◆ THE PROBLEM: Below are some records. Copy every line in them that holds "sampling".

◆ RAW DATA:
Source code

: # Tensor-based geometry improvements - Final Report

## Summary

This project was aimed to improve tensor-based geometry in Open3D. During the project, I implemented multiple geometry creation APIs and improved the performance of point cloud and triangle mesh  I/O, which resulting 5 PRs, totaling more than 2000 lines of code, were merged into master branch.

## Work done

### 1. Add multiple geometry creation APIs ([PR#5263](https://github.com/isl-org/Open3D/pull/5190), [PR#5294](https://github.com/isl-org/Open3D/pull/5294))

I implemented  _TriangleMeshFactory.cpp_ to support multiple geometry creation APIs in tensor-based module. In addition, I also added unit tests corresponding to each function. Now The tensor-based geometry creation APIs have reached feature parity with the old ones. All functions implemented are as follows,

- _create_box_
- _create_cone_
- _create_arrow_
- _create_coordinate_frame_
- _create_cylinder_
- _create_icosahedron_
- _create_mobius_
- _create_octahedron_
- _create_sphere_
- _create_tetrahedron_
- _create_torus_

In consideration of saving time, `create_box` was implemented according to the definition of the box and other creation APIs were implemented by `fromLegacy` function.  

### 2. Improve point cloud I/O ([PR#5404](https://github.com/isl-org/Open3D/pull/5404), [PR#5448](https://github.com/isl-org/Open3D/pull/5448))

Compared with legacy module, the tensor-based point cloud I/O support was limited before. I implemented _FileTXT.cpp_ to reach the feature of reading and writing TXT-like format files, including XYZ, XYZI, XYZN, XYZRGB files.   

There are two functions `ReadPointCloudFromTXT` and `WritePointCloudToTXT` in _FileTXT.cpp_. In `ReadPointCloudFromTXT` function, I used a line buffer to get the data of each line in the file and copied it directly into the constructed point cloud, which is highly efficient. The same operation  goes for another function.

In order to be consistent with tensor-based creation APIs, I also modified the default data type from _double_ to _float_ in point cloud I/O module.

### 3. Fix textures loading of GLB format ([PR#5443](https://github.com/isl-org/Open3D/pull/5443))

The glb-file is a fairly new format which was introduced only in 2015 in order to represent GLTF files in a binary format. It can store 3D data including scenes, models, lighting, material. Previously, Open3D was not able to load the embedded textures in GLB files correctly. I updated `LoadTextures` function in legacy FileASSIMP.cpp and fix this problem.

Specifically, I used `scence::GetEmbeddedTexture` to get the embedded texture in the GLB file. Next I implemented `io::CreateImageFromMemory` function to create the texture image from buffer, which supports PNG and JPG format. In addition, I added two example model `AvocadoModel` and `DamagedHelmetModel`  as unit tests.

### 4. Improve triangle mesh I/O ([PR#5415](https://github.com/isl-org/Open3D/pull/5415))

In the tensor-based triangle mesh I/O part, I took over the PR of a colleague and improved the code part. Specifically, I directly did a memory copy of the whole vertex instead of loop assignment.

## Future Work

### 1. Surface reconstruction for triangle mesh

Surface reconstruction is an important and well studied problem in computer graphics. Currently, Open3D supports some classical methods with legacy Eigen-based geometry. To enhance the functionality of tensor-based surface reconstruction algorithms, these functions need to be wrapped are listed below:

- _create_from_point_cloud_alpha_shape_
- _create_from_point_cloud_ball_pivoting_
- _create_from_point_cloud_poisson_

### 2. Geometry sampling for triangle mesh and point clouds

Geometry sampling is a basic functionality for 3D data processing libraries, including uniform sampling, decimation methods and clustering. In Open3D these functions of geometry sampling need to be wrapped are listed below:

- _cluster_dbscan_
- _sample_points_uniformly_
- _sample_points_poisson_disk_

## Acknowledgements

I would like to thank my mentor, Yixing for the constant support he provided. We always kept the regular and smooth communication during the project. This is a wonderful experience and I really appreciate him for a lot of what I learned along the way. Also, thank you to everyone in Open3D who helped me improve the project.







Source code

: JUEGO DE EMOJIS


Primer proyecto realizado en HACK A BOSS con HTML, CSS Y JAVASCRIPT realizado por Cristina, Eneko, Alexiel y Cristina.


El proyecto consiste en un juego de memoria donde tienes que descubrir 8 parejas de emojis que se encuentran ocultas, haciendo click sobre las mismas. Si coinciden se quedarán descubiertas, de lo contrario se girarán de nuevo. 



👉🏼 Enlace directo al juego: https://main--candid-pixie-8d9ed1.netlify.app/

◆ SOLUTION FOR THIS EXERCISE:
### 2. Geometry sampling for triangle mesh and point clouds
Geometry sampling is a basic functionality for 3D data processing libraries, including uniform sampling, decimation methods and clustering. In Open3D these functions of geometry sampling need to be wrapped are listed below:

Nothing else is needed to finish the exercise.